When the European asylum policy finds itself at a standstill, when the conditions for refugees are generally worsened, and when the Danish government’s asylum agreement has meant little change for the conditions for people seeking asylum in Denmark, it might happen, that the affected, step onto the stage. It is precisely what has happened during the becoming of this seventh issue of visAvis. Asylum seekers and other migrants have stepped out of the isolation, out of the camps and into the public. Onto the Town Hall Square in Copenhagen, Oranienplatz in Berlin, The Votive Church in Vienna and the country roads in Arizona.

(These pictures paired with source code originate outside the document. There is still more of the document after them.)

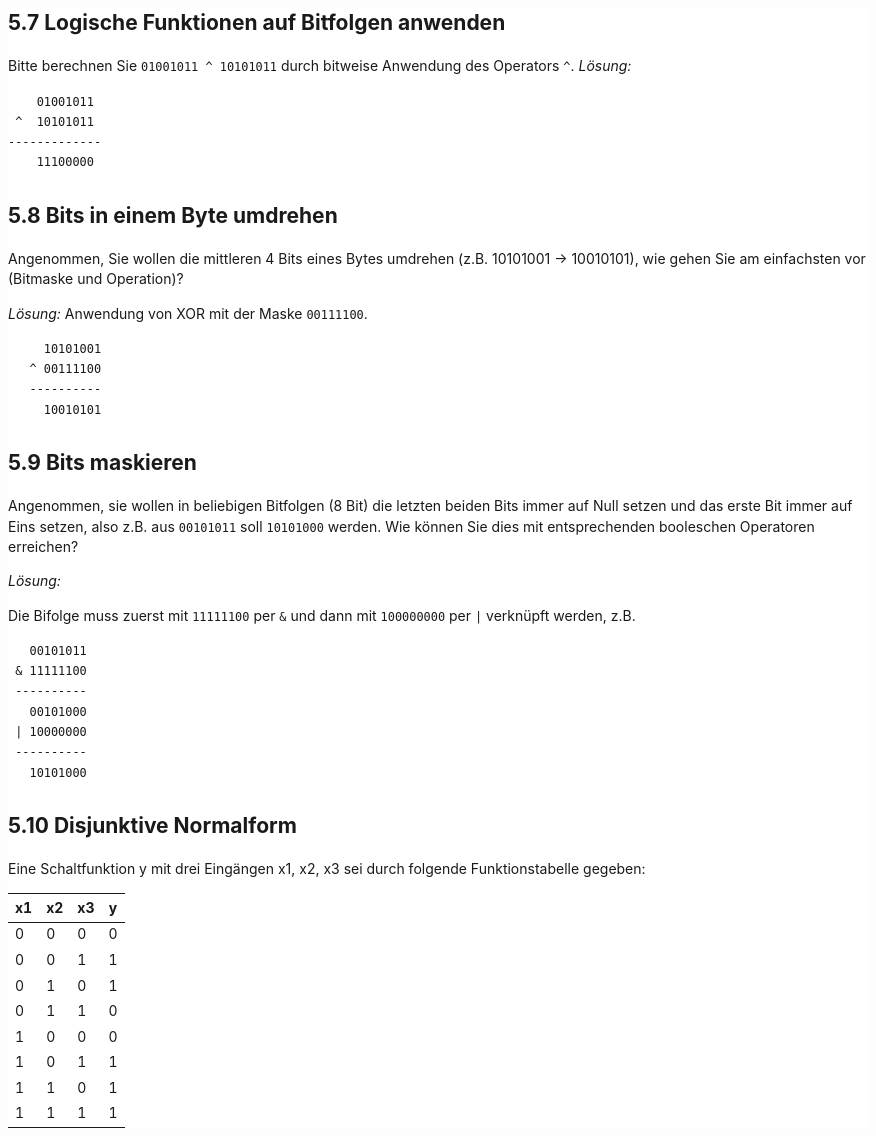 ## 5.7 Logische Funktionen auf Bitfolgen anwenden
Bitte berechnen Sie `01001011 ^ 10101011` durch bitweise Anwendung des Operators `^`.
*Lösung:*
```console
    01001011
 ^  10101011
-------------
    11100000
```

## 5.8 Bits in einem Byte umdrehen
Angenommen, Sie wollen die mittleren 4 Bits eines Bytes umdrehen (z.B. 10101001 -> 10010101), wie gehen Sie am einfachsten vor (Bitmaske und Operation)?

*Lösung:*
Anwendung von XOR mit der Maske `00111100`.

```console
     10101001
   ^ 00111100
   ----------
     10010101
```

## 5.9 Bits maskieren
Angenommen, sie wollen in beliebigen Bitfolgen (8 Bit) die letzten beiden Bits immer auf Null setzen und das erste Bit immer auf Eins setzen, also z.B. aus `00101011` soll `10101000` werden. Wie können Sie dies mit entsprechenden booleschen Operatoren erreichen?

*Lösung:*

Die Bifolge muss zuerst mit `11111100` per `&` und dann mit `100000000` per `|` verknüpft werden, z.B.

```console
   00101011
 & 11111100
 ----------
   00101000
 | 10000000
 ----------
   10101000
```

## 5.10 Disjunktive Normalform
Eine Schaltfunktion y mit drei Eingängen x1, x2, x3 sei durch folgende Funktionstabelle gegeben:

| x1  | x2  | x3  | y  |
|-----|-----|-----|----|
|  0  |   0 |   0 |  0 |
|  0  |   0 |   1 |  1 |
|  0  |   1 |   0 |  1 |
|  0  |   1 |   1 |  0 |
|  1  |   0 |   0 |  0 |
|  1  |   0 |   1 |  1 |
|  1  |   1 |   0 |  1 |
|  1  |   1 |   1 |  1 |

We have in visAvis allowed ourselves to be inspired by the things, that happen, when a person’s only chance of survival is to change the conditions on one’s own through such forms of resistance. It is therefore possible in this issue of visAvis to read about the type of selforganization that one encounters in initiatives such as Undocubus and The Protest March to Berlin, in which walking and being on the move is used as an uncompromising type of protest, one last opportunity to invoke the public interest. The self-organization and the rethinking of resistance can be found in further reading, as we give an account of the escalation of the racist violence in Greece. Here we can see a new direction in asylum activism, which challenges the traditional left-wing activism. For we don’t agree on everything when we organize together. But challenging the ways in which we can cooperate as equals in spite of our uneven situations, is becoming a more important constituent part of asylum activism and self-organization in line with our learning together in the struggle against a system, that doesn’t consider all human lives to be worth the same.

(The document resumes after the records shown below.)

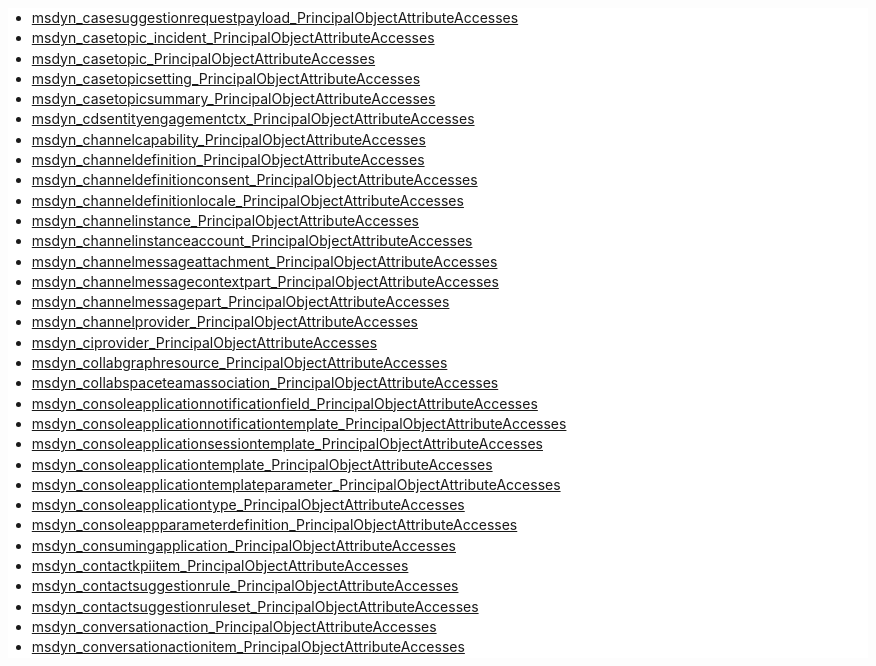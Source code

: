 - [msdyn_casesuggestionrequestpayload_PrincipalObjectAttributeAccesses](#BKMK_msdyn_casesuggestionrequestpayload_PrincipalObjectAttributeAccesses)
- [msdyn_casetopic_incident_PrincipalObjectAttributeAccesses](#BKMK_msdyn_casetopic_incident_PrincipalObjectAttributeAccesses)
- [msdyn_casetopic_PrincipalObjectAttributeAccesses](#BKMK_msdyn_casetopic_PrincipalObjectAttributeAccesses)
- [msdyn_casetopicsetting_PrincipalObjectAttributeAccesses](#BKMK_msdyn_casetopicsetting_PrincipalObjectAttributeAccesses)
- [msdyn_casetopicsummary_PrincipalObjectAttributeAccesses](#BKMK_msdyn_casetopicsummary_PrincipalObjectAttributeAccesses)
- [msdyn_cdsentityengagementctx_PrincipalObjectAttributeAccesses](#BKMK_msdyn_cdsentityengagementctx_PrincipalObjectAttributeAccesses)
- [msdyn_channelcapability_PrincipalObjectAttributeAccesses](#BKMK_msdyn_channelcapability_PrincipalObjectAttributeAccesses)
- [msdyn_channeldefinition_PrincipalObjectAttributeAccesses](#BKMK_msdyn_channeldefinition_PrincipalObjectAttributeAccesses)
- [msdyn_channeldefinitionconsent_PrincipalObjectAttributeAccesses](#BKMK_msdyn_channeldefinitionconsent_PrincipalObjectAttributeAccesses)
- [msdyn_channeldefinitionlocale_PrincipalObjectAttributeAccesses](#BKMK_msdyn_channeldefinitionlocale_PrincipalObjectAttributeAccesses)
- [msdyn_channelinstance_PrincipalObjectAttributeAccesses](#BKMK_msdyn_channelinstance_PrincipalObjectAttributeAccesses)
- [msdyn_channelinstanceaccount_PrincipalObjectAttributeAccesses](#BKMK_msdyn_channelinstanceaccount_PrincipalObjectAttributeAccesses)
- [msdyn_channelmessageattachment_PrincipalObjectAttributeAccesses](#BKMK_msdyn_channelmessageattachment_PrincipalObjectAttributeAccesses)
- [msdyn_channelmessagecontextpart_PrincipalObjectAttributeAccesses](#BKMK_msdyn_channelmessagecontextpart_PrincipalObjectAttributeAccesses)
- [msdyn_channelmessagepart_PrincipalObjectAttributeAccesses](#BKMK_msdyn_channelmessagepart_PrincipalObjectAttributeAccesses)
- [msdyn_channelprovider_PrincipalObjectAttributeAccesses](#BKMK_msdyn_channelprovider_PrincipalObjectAttributeAccesses)
- [msdyn_ciprovider_PrincipalObjectAttributeAccesses](#BKMK_msdyn_ciprovider_PrincipalObjectAttributeAccesses)
- [msdyn_collabgraphresource_PrincipalObjectAttributeAccesses](#BKMK_msdyn_collabgraphresource_PrincipalObjectAttributeAccesses)
- [msdyn_collabspaceteamassociation_PrincipalObjectAttributeAccesses](#BKMK_msdyn_collabspaceteamassociation_PrincipalObjectAttributeAccesses)
- [msdyn_consoleapplicationnotificationfield_PrincipalObjectAttributeAccesses](#BKMK_msdyn_consoleapplicationnotificationfield_PrincipalObjectAttributeAccesses)
- [msdyn_consoleapplicationnotificationtemplate_PrincipalObjectAttributeAccesses](#BKMK_msdyn_consoleapplicationnotificationtemplate_PrincipalObjectAttributeAccesses)
- [msdyn_consoleapplicationsessiontemplate_PrincipalObjectAttributeAccesses](#BKMK_msdyn_consoleapplicationsessiontemplate_PrincipalObjectAttributeAccesses)
- [msdyn_consoleapplicationtemplate_PrincipalObjectAttributeAccesses](#BKMK_msdyn_consoleapplicationtemplate_PrincipalObjectAttributeAccesses)
- [msdyn_consoleapplicationtemplateparameter_PrincipalObjectAttributeAccesses](#BKMK_msdyn_consoleapplicationtemplateparameter_PrincipalObjectAttributeAccesses)
- [msdyn_consoleapplicationtype_PrincipalObjectAttributeAccesses](#BKMK_msdyn_consoleapplicationtype_PrincipalObjectAttributeAccesses)
- [msdyn_consoleappparameterdefinition_PrincipalObjectAttributeAccesses](#BKMK_msdyn_consoleappparameterdefinition_PrincipalObjectAttributeAccesses)
- [msdyn_consumingapplication_PrincipalObjectAttributeAccesses](#BKMK_msdyn_consumingapplication_PrincipalObjectAttributeAccesses)
- [msdyn_contactkpiitem_PrincipalObjectAttributeAccesses](#BKMK_msdyn_contactkpiitem_PrincipalObjectAttributeAccesses)
- [msdyn_contactsuggestionrule_PrincipalObjectAttributeAccesses](#BKMK_msdyn_contactsuggestionrule_PrincipalObjectAttributeAccesses)
- [msdyn_contactsuggestionruleset_PrincipalObjectAttributeAccesses](#BKMK_msdyn_contactsuggestionruleset_PrincipalObjectAttributeAccesses)
- [msdyn_conversationaction_PrincipalObjectAttributeAccesses](#BKMK_msdyn_conversationaction_PrincipalObjectAttributeAccesses)
- [msdyn_conversationactionitem_PrincipalObjectAttributeAccesses](#BKMK_msdyn_conversationactionitem_PrincipalObjectAttributeAccesses)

Also internally, this issue of visAvis has come into being under change. When the previ- ous issue appeared on the street, we had become a smaller group of people. We had the feeling of only just having made it into print with our head above water. As we wish to create a continuous counter-public regarding asylum and migration, it is important to us to rethink our working ways. We began a mobilization which was supposed to flow into a new structure. We summoned new forces and have reached the conclusion that it must be possible to be part of making visAvis without having to enter into all the phases of the magazine production. In this way, the responsibility has become more decentralized, we are able to breathe more easily and our group has been enriched with new ideas, views and people.
The start-up phase has functioned as a critical soul-searching. The structure is new, but we can conclude that the fundamental values are still the same: the primary task of visAvis is to serve as a mouthpiece for those, who, given their status as refugees, do not have the chance to express themselves. A big challenge is continuously the involvement of people living in asylum camps whose difficult situations make it hard for them to participate on equal term with oth- ers. We are trying to break down the division between us but it is a cold fact that we are unequally positioned. Because no matter how much we try to create an alternative way of working and being together, the system’s brutal calculation of people forces its way in. It shows in the geographical location of camps far away from the cities, in the uncertainty about the future and the fact that the visAvis group every now and then diminishes, when someone from the group is deported.
Despite such harsh realities and the internal restructuring, one will find in this issue of visAvis that there has been time after all to share the thoughts of visAvis, within and across the national borders. At this year’s Roskilde Festival we contributed with directing the attention to the conditions of asylum seekers. Our visual group has represented visAvis at the comics festival AltCom in Malmö, our camp group has been visiting a number of camps in Sjælland (Zealand), we have been in Aalborg to tell about our work to new partners and friends and finally, we’ve travelled to Berlin to share experiences with the activists at Oranienplatz.